Oh my goodness they are all so cute! I LOVE those moonspots!!! :drool: GORGEOUS!!! Looks like Spice enjoys the sun quite a bit! :ROFL: How cute!


----------



## Hailee's Herd (Oct 5, 2007)

Love your goats!
Love the name Tiny Tim too. My old goat (she's not mine anymore) Coco had two bucks and one was named Tiny Tim.


----------



## Crissa (Oct 7, 2007)

OOOHH! I LOVE All That Jazz! My resistence is crumbling! :help:


----------



## alyssa_romine (Oct 5, 2007)

I absolutely love those pics!!! They are so precious!


----------



## liz (Oct 5, 2007)

Absolutely precious babies!! Jazz is still my pick....if you were closer...she definately stands out!


----------



## Sweet Gum Minis (Oct 6, 2007)

Very cute!
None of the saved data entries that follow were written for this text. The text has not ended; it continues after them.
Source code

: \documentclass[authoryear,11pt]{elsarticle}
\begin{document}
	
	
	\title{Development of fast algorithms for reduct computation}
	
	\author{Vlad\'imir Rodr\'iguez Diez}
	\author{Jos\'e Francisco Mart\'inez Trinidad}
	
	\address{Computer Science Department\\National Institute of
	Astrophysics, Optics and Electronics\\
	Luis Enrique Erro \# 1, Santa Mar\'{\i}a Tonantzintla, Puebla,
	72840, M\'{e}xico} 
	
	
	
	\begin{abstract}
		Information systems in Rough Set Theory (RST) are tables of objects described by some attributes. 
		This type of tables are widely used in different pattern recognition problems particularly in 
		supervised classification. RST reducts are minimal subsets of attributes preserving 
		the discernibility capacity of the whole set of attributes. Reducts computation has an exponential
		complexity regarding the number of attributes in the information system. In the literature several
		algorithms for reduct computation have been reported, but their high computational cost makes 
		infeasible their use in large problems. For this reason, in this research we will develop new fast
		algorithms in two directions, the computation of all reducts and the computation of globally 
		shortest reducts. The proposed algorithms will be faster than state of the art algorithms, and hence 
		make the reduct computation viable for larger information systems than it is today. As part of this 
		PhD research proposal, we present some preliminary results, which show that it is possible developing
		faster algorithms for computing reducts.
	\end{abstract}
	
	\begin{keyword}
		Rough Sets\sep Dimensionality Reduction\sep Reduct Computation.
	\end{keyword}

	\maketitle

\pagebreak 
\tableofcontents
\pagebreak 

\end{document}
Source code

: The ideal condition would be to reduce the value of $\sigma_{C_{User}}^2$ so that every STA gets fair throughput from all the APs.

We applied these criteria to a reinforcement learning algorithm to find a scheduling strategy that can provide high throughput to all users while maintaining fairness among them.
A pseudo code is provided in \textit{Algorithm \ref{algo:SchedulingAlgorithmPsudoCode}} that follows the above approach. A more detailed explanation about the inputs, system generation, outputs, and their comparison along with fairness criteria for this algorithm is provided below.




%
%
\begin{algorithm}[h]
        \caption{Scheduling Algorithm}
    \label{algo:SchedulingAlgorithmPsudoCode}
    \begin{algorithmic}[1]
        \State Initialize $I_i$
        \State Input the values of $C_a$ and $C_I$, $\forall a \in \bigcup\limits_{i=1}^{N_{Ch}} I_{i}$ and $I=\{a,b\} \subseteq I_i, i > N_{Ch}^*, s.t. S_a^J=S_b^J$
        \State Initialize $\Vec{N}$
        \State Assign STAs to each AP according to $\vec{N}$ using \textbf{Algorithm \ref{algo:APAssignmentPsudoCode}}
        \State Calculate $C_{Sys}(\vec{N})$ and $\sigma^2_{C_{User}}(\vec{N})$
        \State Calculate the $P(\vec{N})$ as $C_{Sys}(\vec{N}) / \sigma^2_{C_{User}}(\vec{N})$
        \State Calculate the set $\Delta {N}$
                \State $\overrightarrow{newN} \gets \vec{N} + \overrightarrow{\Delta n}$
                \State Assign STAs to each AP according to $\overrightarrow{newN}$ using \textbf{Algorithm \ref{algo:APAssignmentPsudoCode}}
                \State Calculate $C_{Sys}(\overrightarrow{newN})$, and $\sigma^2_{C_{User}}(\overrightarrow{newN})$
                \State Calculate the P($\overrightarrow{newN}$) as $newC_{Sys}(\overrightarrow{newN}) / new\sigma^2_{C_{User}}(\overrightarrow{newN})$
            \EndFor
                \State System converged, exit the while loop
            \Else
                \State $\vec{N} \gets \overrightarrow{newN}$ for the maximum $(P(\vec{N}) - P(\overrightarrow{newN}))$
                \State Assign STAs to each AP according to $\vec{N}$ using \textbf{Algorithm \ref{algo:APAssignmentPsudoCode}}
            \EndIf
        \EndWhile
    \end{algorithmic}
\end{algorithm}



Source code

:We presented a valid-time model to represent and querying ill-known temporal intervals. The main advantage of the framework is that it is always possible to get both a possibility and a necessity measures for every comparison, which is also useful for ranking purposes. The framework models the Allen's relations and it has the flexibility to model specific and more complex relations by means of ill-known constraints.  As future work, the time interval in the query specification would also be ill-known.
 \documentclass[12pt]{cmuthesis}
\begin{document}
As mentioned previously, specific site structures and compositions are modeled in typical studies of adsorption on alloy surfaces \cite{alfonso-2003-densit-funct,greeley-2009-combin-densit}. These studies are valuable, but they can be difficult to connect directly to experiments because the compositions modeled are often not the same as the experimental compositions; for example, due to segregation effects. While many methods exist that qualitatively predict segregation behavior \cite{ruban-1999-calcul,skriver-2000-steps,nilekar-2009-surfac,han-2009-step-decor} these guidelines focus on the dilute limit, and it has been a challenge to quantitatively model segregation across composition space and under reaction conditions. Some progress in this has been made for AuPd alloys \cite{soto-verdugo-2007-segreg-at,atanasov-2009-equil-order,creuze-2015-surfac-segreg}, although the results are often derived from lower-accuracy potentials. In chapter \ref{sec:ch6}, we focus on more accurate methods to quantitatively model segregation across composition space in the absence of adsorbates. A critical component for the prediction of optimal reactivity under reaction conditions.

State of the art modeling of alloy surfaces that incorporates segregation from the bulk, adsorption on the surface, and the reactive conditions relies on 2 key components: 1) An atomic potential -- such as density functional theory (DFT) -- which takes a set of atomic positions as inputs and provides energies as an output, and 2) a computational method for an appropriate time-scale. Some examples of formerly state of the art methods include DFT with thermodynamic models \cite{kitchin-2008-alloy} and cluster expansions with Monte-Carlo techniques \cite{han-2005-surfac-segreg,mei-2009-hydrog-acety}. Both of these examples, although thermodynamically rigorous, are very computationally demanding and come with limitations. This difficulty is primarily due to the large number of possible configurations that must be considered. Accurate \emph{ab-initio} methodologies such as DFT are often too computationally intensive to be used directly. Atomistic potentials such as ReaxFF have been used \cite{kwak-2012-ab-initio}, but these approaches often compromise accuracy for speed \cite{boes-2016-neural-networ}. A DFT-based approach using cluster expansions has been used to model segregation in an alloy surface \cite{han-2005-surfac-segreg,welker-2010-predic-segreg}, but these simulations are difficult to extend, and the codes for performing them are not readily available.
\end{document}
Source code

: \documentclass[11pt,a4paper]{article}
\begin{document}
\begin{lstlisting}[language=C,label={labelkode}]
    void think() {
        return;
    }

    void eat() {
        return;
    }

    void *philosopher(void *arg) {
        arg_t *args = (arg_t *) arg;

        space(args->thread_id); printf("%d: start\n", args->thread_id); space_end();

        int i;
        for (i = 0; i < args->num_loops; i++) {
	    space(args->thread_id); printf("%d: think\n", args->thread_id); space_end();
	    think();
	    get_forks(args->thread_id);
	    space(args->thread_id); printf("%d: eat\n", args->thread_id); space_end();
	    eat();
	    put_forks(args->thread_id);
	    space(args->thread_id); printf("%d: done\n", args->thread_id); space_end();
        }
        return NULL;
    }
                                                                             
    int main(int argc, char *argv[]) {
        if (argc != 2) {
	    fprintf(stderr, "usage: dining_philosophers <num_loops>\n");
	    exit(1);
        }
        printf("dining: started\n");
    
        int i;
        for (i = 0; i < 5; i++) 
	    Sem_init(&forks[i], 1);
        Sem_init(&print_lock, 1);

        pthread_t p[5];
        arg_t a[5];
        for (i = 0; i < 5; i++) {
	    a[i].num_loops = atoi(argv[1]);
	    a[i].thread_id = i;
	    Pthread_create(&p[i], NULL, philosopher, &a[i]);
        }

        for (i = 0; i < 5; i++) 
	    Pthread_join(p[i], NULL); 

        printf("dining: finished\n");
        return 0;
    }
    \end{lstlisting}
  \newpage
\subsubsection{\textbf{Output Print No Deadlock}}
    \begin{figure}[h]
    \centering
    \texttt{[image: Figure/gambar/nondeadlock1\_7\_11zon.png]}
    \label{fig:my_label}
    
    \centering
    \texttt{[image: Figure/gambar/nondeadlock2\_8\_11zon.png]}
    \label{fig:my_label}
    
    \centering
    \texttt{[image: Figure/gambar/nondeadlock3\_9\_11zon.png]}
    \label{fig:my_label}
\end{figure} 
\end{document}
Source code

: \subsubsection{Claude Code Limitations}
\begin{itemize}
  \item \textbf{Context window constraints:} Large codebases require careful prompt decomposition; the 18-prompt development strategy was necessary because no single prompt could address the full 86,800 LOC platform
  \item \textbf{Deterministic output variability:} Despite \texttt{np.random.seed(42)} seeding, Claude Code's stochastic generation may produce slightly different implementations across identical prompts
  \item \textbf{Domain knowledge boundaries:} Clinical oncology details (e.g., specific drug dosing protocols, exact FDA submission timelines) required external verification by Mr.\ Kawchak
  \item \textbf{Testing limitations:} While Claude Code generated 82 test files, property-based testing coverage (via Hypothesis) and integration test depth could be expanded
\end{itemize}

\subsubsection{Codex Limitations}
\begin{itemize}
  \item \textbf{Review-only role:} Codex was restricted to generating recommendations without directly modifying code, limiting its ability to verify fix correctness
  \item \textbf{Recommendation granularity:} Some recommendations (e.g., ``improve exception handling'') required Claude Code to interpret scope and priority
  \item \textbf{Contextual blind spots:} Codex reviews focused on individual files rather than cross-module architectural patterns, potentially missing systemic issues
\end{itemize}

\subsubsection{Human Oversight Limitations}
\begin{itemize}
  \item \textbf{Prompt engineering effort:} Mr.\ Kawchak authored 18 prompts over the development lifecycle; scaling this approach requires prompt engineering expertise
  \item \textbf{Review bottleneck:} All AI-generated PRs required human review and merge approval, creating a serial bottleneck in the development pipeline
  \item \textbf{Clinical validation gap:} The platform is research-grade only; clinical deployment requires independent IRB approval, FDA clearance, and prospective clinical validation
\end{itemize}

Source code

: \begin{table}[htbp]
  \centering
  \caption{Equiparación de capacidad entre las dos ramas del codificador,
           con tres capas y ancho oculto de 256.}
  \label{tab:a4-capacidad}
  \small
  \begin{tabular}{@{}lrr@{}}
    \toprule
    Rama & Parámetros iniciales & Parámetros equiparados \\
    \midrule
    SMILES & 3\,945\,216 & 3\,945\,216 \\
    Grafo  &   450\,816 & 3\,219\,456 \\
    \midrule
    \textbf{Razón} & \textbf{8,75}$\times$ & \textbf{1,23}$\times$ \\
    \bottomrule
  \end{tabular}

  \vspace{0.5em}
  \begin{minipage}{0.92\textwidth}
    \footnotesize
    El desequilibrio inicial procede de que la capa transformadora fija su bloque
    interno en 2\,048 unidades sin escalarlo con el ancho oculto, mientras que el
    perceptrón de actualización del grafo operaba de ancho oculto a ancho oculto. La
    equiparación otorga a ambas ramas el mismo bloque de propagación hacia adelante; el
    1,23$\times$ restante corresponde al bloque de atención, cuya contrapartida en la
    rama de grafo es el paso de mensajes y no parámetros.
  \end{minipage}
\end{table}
I love it when the sun bathe! They can make any hill or ground look comfy!


----------



## StaceyRosado (Oct 5, 2007)

nice group of kids you have there!


----------



## RunAround (Feb 17, 2008)

Thanks everyone! That's it for kids this year. My total came to 12 kids and one DOA. Of Live kids I had 5 girls and 7 boys. 4 of the girls are staying cause I am crazy! :slapfloor: Oh, and Tiny Tim is staying. I think he is going to be my pet wether.


----------



## capriola-nd (Jul 6, 2008)

You have the cutest little goats!!!! I love that one of Sugar and Spice sunbathing, too cute!!! They look so content!


----------



## Di (Jan 29, 2008)

Very nice kids! Congrats!


----------